Final leg of the tour: the crepe myrtle island. When Greg and I were house hunting, we fell in love with a “gingerbread” house (according to our parents). A fixer-up bungalow, it was as cute as it was impractical. Outside its leaking French doors was the most magnificent tree I’d ever seen, covered in pink flowers. On the phone, my mom said, “Oh, Linda, that’s a crepe myrtle (duh).” By the time we decided we could afford dream house (just barely), an offer had been made on it. I cried for days, until Mom said, “You can plant a crepe myrtle wherever you live.” Actually, I cry now because dream house would go for $350,000.
A month after we moved into the “sensible” house we bought, one of 1958’s low-end models, with walls painted chocolate brown in a later update, I went in the rain on Thanksgiving weekend for the most pathetic little crepe. It took me hours to place it just right—centered in our den window in the middle of the yard. In the spring, I borrowed some rocks from the creek for a little border and planted dahlias inside its circle. They were lovely, but as suited to Central Texas as lilacs! I’m kneeling here to get the crepe in the picture.
But with this short-term success, the garden bug had bitten. I dug out more grass, including crabgrass, and widened the circle.
Then, I got interested in herbs, so I cut a rectangular bed a few feet away. I remember Greg proudly telling our parents, “This is the herb bed.”
Mowing between the two was a pain, so one year I connected them to make a big island. I crammed landscape timbers—the “in thing” at the time—into my first hatchback, laid out borders, and cut pieces to make curves. Correctly, Greg noted that my design was based on how much wood I had.
You can see that Amelia’s fence and the storage shed (now one side of the cat cove) are bare. Also, Cecile Brunner climbers now cover the shed’s front sides. In the bed, note the tiny mountain laurel behind the rosemary. Now it’s a fluffy tall shrub. At the bottom edge is our first kiddie pool, my way to stay cool when gardening in summer. We also installed a ceiling fan on the patio, so after getting wet, I stand under the fan, down some water, and get back to work.
This bed has been through countless renditions, as I discovered new plants, and sunlight changed. At one point, we added a desert willow between the crepe and mountain laurel. That was crazy, so the desert willow got moved to the front curb bed. A few years ago, I put the wood edging out for bulk pick-up, and replaced it with rough-cut limestone.
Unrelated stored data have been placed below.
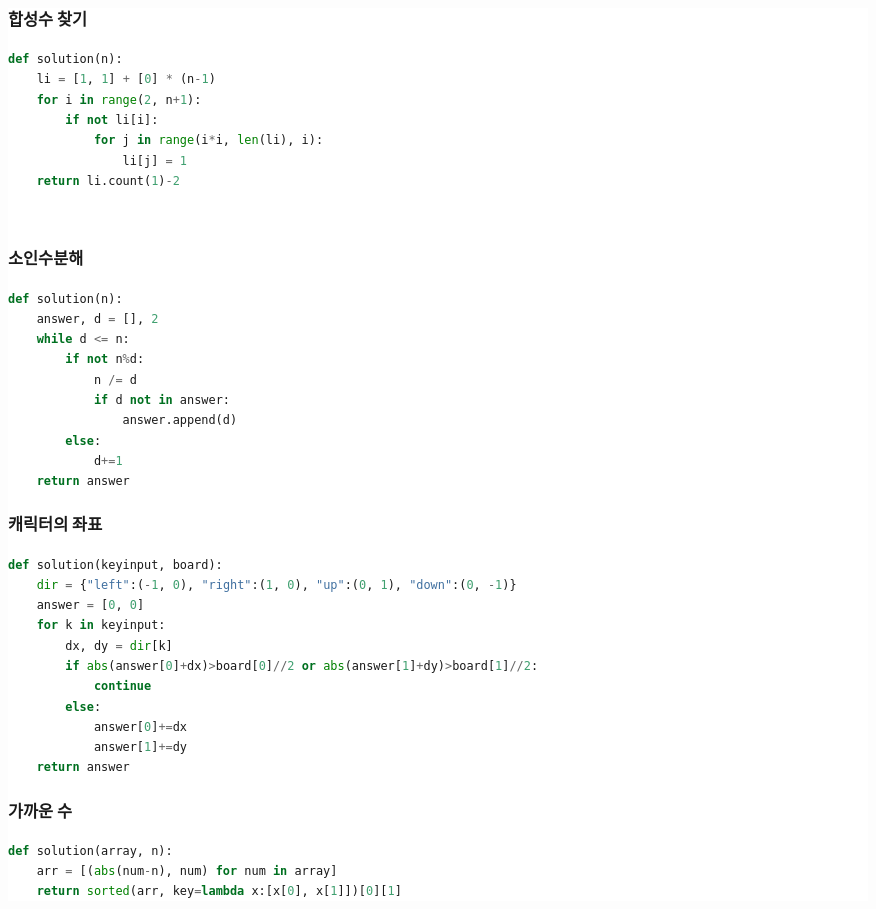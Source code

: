 

### 합성수 찾기
```python
def solution(n):
    li = [1, 1] + [0] * (n-1)
    for i in range(2, n+1):
        if not li[i]:
            for j in range(i*i, len(li), i):
                li[j] = 1 
    return li.count(1)-2
```

​	

### 소인수분해
```python
def solution(n):
    answer, d = [], 2
    while d <= n:
        if not n%d:
            n /= d
            if d not in answer:
                answer.append(d)
        else:
            d+=1
    return answer
```



### 캐릭터의 좌표

```python
def solution(keyinput, board):
    dir = {"left":(-1, 0), "right":(1, 0), "up":(0, 1), "down":(0, -1)}
    answer = [0, 0]
    for k in keyinput:
        dx, dy = dir[k]
        if abs(answer[0]+dx)>board[0]//2 or abs(answer[1]+dy)>board[1]//2:
            continue
        else:
            answer[0]+=dx
            answer[1]+=dy
    return answer
```



### 가까운 수

```python
def solution(array, n):
    arr = [(abs(num-n), num) for num in array]
    return sorted(arr, key=lambda x:[x[0], x[1]])[0][1]
```
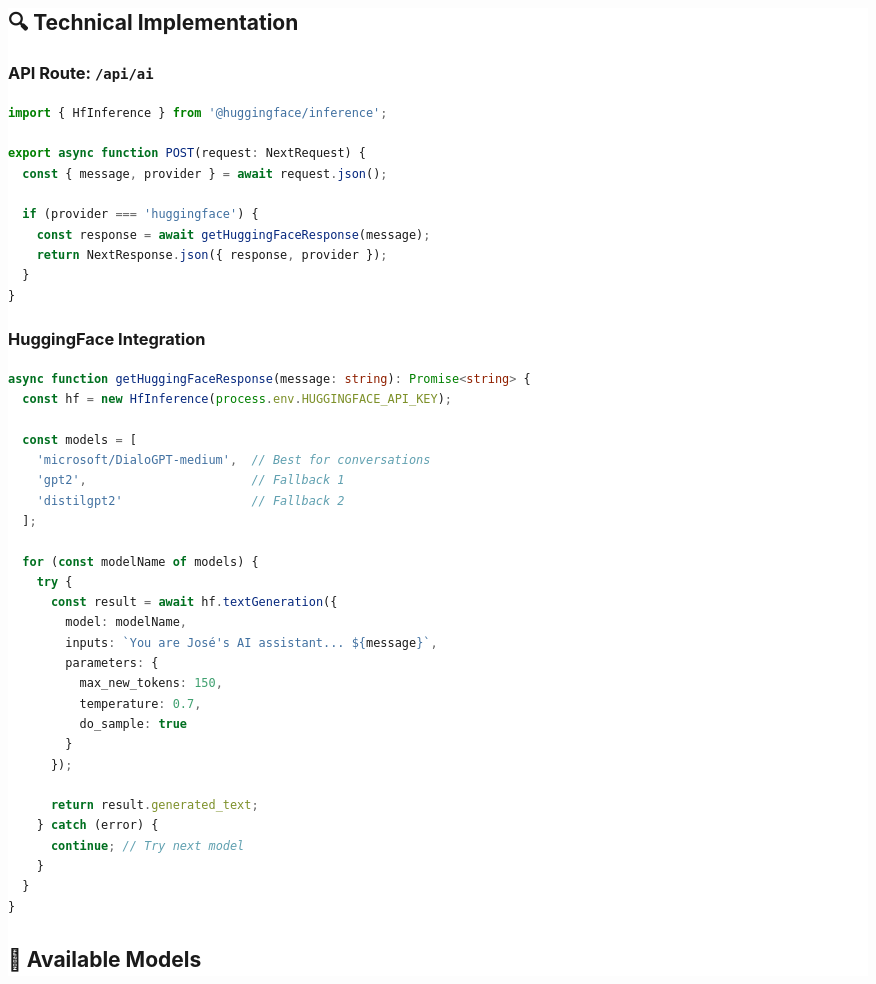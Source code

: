 ## 🔍 Technical Implementation

### API Route: `/api/ai`

```typescript
import { HfInference } from '@huggingface/inference';

export async function POST(request: NextRequest) {
  const { message, provider } = await request.json();
  
  if (provider === 'huggingface') {
    const response = await getHuggingFaceResponse(message);
    return NextResponse.json({ response, provider });
  }
}
```

### HuggingFace Integration

```typescript
async function getHuggingFaceResponse(message: string): Promise<string> {
  const hf = new HfInference(process.env.HUGGINGFACE_API_KEY);
  
  const models = [
    'microsoft/DialoGPT-medium',  // Best for conversations
    'gpt2',                       // Fallback 1
    'distilgpt2'                  // Fallback 2
  ];
  
  for (const modelName of models) {
    try {
      const result = await hf.textGeneration({
        model: modelName,
        inputs: `You are José's AI assistant... ${message}`,
        parameters: {
          max_new_tokens: 150,
          temperature: 0.7,
          do_sample: true
        }
      });
      
      return result.generated_text;
    } catch (error) {
      continue; // Try next model
    }
  }
}
```

## 🎨 Available Models
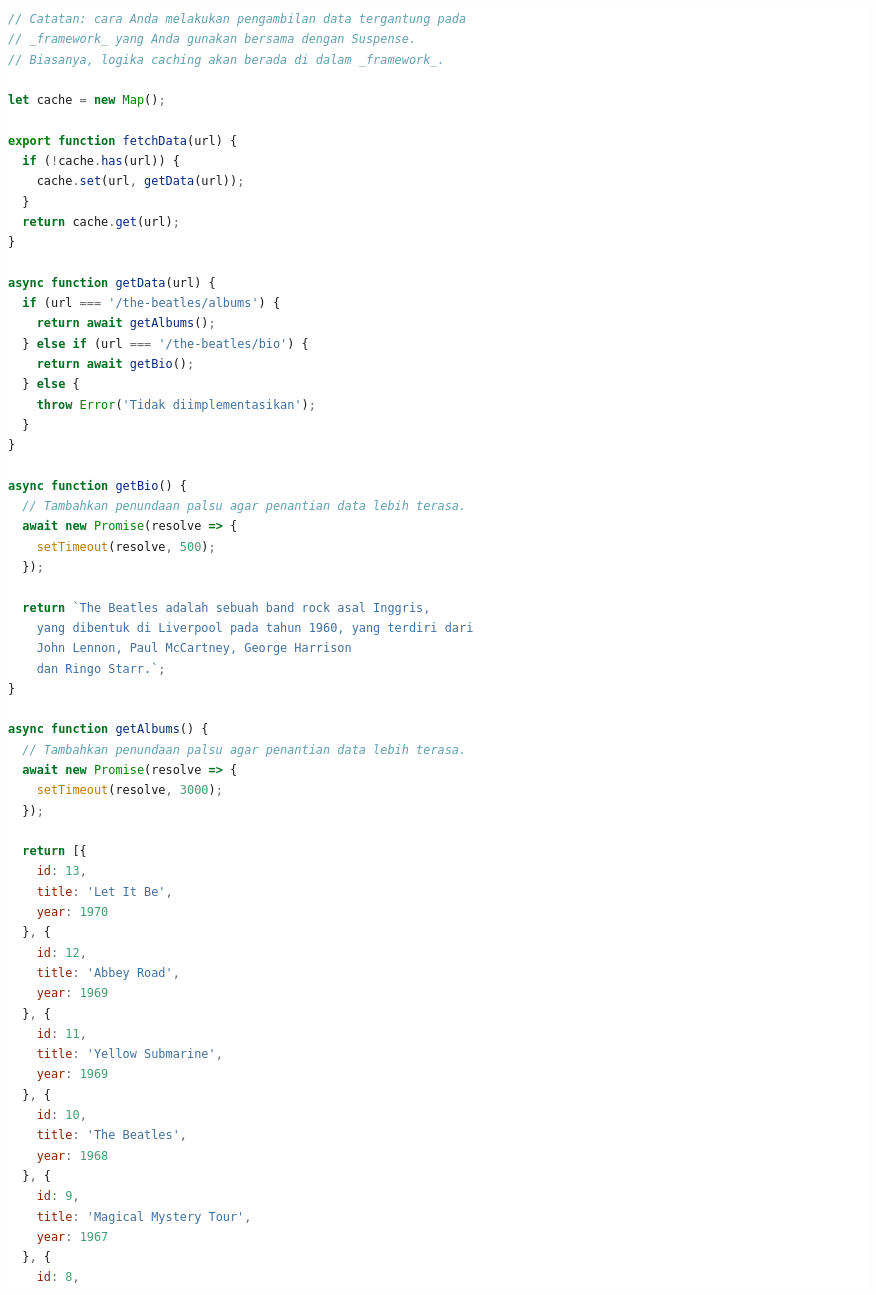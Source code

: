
 ```js data.js hidden
// Catatan: cara Anda melakukan pengambilan data tergantung pada
// _framework_ yang Anda gunakan bersama dengan Suspense.
// Biasanya, logika caching akan berada di dalam _framework_.

let cache = new Map();

export function fetchData(url) {
  if (!cache.has(url)) {
    cache.set(url, getData(url));
  }
  return cache.get(url);
}

async function getData(url) {
  if (url === '/the-beatles/albums') {
    return await getAlbums();
  } else if (url === '/the-beatles/bio') {
    return await getBio();
  } else {
    throw Error('Tidak diimplementasikan');
  }
}

async function getBio() {
  // Tambahkan penundaan palsu agar penantian data lebih terasa.
  await new Promise(resolve => {
    setTimeout(resolve, 500);
  });

  return `The Beatles adalah sebuah band rock asal Inggris, 
    yang dibentuk di Liverpool pada tahun 1960, yang terdiri dari 
    John Lennon, Paul McCartney, George Harrison 
    dan Ringo Starr.`;
}

async function getAlbums() {
  // Tambahkan penundaan palsu agar penantian data lebih terasa.
  await new Promise(resolve => {
    setTimeout(resolve, 3000);
  });

  return [{
    id: 13,
    title: 'Let It Be',
    year: 1970
  }, {
    id: 12,
    title: 'Abbey Road',
    year: 1969
  }, {
    id: 11,
    title: 'Yellow Submarine',
    year: 1969
  }, {
    id: 10,
    title: 'The Beatles',
    year: 1968
  }, {
    id: 9,
    title: 'Magical Mystery Tour',
    year: 1967
  }, {
    id: 8,
```
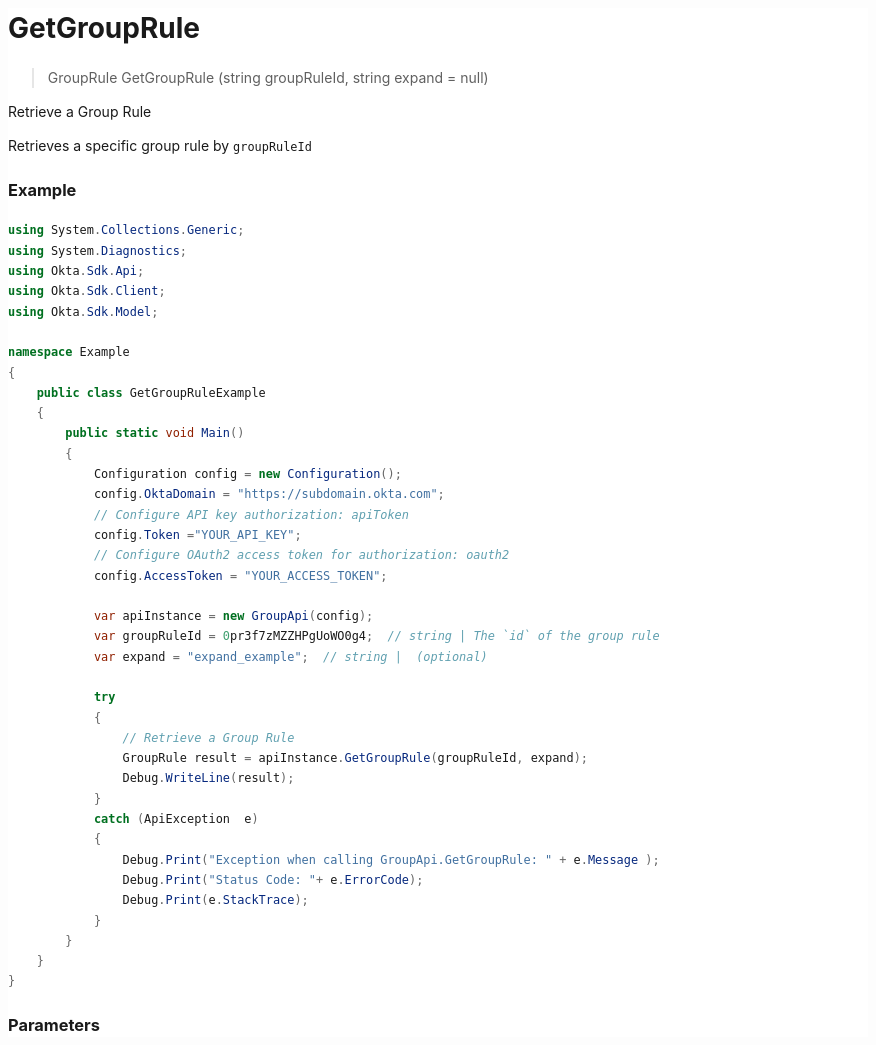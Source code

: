 <a name="getgrouprule"></a>
# **GetGroupRule**
> GroupRule GetGroupRule (string groupRuleId, string expand = null)

Retrieve a Group Rule

Retrieves a specific group rule by `groupRuleId`

### Example
```csharp
using System.Collections.Generic;
using System.Diagnostics;
using Okta.Sdk.Api;
using Okta.Sdk.Client;
using Okta.Sdk.Model;

namespace Example
{
    public class GetGroupRuleExample
    {
        public static void Main()
        {
            Configuration config = new Configuration();
            config.OktaDomain = "https://subdomain.okta.com";
            // Configure API key authorization: apiToken
            config.Token ="YOUR_API_KEY";
            // Configure OAuth2 access token for authorization: oauth2
            config.AccessToken = "YOUR_ACCESS_TOKEN";

            var apiInstance = new GroupApi(config);
            var groupRuleId = 0pr3f7zMZZHPgUoWO0g4;  // string | The `id` of the group rule
            var expand = "expand_example";  // string |  (optional) 

            try
            {
                // Retrieve a Group Rule
                GroupRule result = apiInstance.GetGroupRule(groupRuleId, expand);
                Debug.WriteLine(result);
            }
            catch (ApiException  e)
            {
                Debug.Print("Exception when calling GroupApi.GetGroupRule: " + e.Message );
                Debug.Print("Status Code: "+ e.ErrorCode);
                Debug.Print(e.StackTrace);
            }
        }
    }
}
```

### Parameters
Now 12’ by 30’, sometimes I’m not sure an island bed was a great idea. But when I’m not mowing or edging around it, the island’s a wonderful axis, a wandering-around adventure, and a good view from the den window, the patio, and from the back gardens. These days, the crepe’s so tall that mainly you see its beautiful branches from the den, but if you stand close to the windows, you can see its flowers too.
Recently, the island’s lighting has been the biggest struggle. Some parts get full-blast sun, followed by shade. The back is mostly in shade by summer, and the front gets hot afternoon sun for a few hours, but with the crepe’s canopy, still too shady for sun-lovers. I’ll save the plant tour for next week.
Finally, even though this house wasn’t my youthful dream house, I’ll never forget the night we sat on the concrete patio slab and looked out over the yard. Fire ants, weeds, struggling lawn, chainlink fence, and such dreams as we never thought could happen to us: our very own yard!